• [WHAT IS REQUIRED]
Every line of the listing belongs in your answer exactly as written; the images do not.

= Beginning of Section =

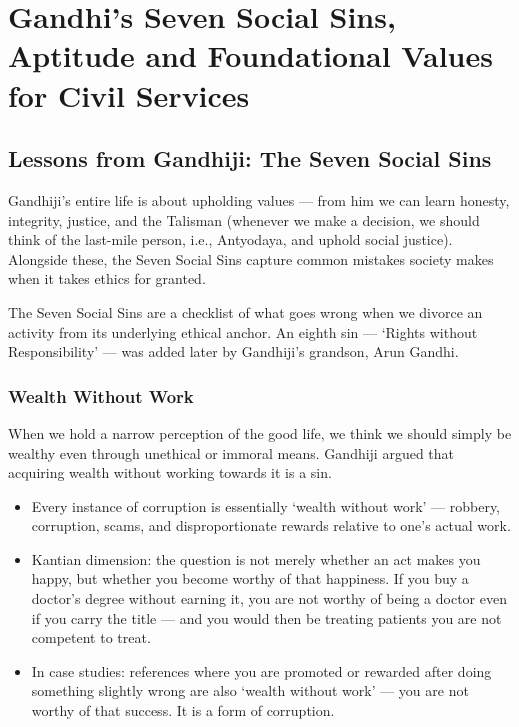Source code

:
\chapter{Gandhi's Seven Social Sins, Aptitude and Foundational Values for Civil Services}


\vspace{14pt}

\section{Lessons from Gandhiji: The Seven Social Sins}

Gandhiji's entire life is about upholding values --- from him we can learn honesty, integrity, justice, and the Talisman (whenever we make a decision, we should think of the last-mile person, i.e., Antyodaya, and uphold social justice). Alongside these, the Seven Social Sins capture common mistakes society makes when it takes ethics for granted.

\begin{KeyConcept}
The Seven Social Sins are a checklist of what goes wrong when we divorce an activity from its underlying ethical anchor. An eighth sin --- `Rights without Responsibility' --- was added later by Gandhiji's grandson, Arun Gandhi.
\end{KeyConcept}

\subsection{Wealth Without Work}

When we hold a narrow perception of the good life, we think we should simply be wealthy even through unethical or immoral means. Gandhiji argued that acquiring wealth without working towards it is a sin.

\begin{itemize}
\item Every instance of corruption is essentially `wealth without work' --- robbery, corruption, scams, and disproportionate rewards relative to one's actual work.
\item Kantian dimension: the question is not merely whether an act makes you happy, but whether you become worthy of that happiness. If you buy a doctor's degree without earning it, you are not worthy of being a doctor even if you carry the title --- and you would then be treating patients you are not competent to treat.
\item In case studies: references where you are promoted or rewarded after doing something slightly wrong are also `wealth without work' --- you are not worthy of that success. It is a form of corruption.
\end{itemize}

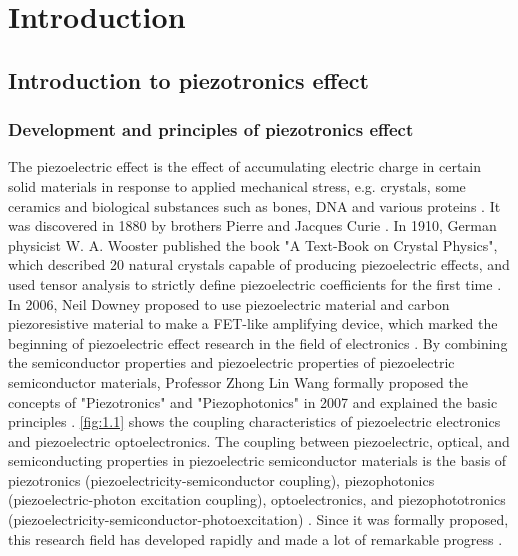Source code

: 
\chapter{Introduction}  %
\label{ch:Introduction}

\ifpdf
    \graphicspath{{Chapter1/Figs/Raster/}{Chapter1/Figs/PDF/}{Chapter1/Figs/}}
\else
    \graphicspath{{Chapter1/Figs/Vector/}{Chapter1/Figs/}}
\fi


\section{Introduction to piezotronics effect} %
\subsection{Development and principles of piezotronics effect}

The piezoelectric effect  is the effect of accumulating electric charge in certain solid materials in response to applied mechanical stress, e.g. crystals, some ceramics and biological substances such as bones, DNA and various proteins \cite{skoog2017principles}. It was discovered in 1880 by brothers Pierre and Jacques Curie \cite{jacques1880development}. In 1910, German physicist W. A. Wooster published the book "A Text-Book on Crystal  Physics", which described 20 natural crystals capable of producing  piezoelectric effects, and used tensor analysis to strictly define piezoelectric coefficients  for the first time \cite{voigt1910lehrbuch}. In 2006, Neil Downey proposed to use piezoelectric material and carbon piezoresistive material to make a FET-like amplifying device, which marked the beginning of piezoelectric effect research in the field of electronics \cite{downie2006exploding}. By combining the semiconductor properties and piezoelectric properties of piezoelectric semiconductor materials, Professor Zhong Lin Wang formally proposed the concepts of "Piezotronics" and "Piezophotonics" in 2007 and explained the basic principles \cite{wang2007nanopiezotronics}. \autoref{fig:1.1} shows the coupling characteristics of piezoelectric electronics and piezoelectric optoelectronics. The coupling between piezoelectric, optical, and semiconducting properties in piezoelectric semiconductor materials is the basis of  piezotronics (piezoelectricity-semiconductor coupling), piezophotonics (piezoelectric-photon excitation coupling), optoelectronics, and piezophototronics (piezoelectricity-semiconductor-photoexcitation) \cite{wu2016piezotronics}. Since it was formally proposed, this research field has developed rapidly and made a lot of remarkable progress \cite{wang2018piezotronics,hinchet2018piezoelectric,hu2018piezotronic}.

= End of Section =

• [RESULT FOR THIS TASK]
Source code

:
\chapter{Gandhi's Seven Social Sins, Aptitude and Foundational Values for Civil Services}


\vspace{14pt}

\section{Lessons from Gandhiji: The Seven Social Sins}

Gandhiji's entire life is about upholding values --- from him we can learn honesty, integrity, justice, and the Talisman (whenever we make a decision, we should think of the last-mile person, i.e., Antyodaya, and uphold social justice). Alongside these, the Seven Social Sins capture common mistakes society makes when it takes ethics for granted.

\begin{KeyConcept}
The Seven Social Sins are a checklist of what goes wrong when we divorce an activity from its underlying ethical anchor. An eighth sin --- `Rights without Responsibility' --- was added later by Gandhiji's grandson, Arun Gandhi.
\end{KeyConcept}

\subsection{Wealth Without Work}

When we hold a narrow perception of the good life, we think we should simply be wealthy even through unethical or immoral means. Gandhiji argued that acquiring wealth without working towards it is a sin.

\begin{itemize}
\item Every instance of corruption is essentially `wealth without work' --- robbery, corruption, scams, and disproportionate rewards relative to one's actual work.
\item Kantian dimension: the question is not merely whether an act makes you happy, but whether you become worthy of that happiness. If you buy a doctor's degree without earning it, you are not worthy of being a doctor even if you carry the title --- and you would then be treating patients you are not competent to treat.
\item In case studies: references where you are promoted or rewarded after doing something slightly wrong are also `wealth without work' --- you are not worthy of that success. It is a form of corruption.
\end{itemize}

Source code

: 
\chapter{Introduction}  %
\label{ch:Introduction}

\ifpdf
    \graphicspath{{Chapter1/Figs/Raster/}{Chapter1/Figs/PDF/}{Chapter1/Figs/}}
\else
    \graphicspath{{Chapter1/Figs/Vector/}{Chapter1/Figs/}}
\fi


\section{Introduction to piezotronics effect} %
\subsection{Development and principles of piezotronics effect}

The piezoelectric effect  is the effect of accumulating electric charge in certain solid materials in response to applied mechanical stress, e.g. crystals, some ceramics and biological substances such as bones, DNA and various proteins \cite{skoog2017principles}. It was discovered in 1880 by brothers Pierre and Jacques Curie \cite{jacques1880development}. In 1910, German physicist W. A. Wooster published the book "A Text-Book on Crystal  Physics", which described 20 natural crystals capable of producing  piezoelectric effects, and used tensor analysis to strictly define piezoelectric coefficients  for the first time \cite{voigt1910lehrbuch}. In 2006, Neil Downey proposed to use piezoelectric material and carbon piezoresistive material to make a FET-like amplifying device, which marked the beginning of piezoelectric effect research in the field of electronics \cite{downie2006exploding}. By combining the semiconductor properties and piezoelectric properties of piezoelectric semiconductor materials, Professor Zhong Lin Wang formally proposed the concepts of "Piezotronics" and "Piezophotonics" in 2007 and explained the basic principles \cite{wang2007nanopiezotronics}. \autoref{fig:1.1} shows the coupling characteristics of piezoelectric electronics and piezoelectric optoelectronics. The coupling between piezoelectric, optical, and semiconducting properties in piezoelectric semiconductor materials is the basis of  piezotronics (piezoelectricity-semiconductor coupling), piezophotonics (piezoelectric-photon excitation coupling), optoelectronics, and piezophototronics (piezoelectricity-semiconductor-photoexcitation) \cite{wu2016piezotronics}. Since it was formally proposed, this research field has developed rapidly and made a lot of remarkable progress \cite{wang2018piezotronics,hinchet2018piezoelectric,hu2018piezotronic}.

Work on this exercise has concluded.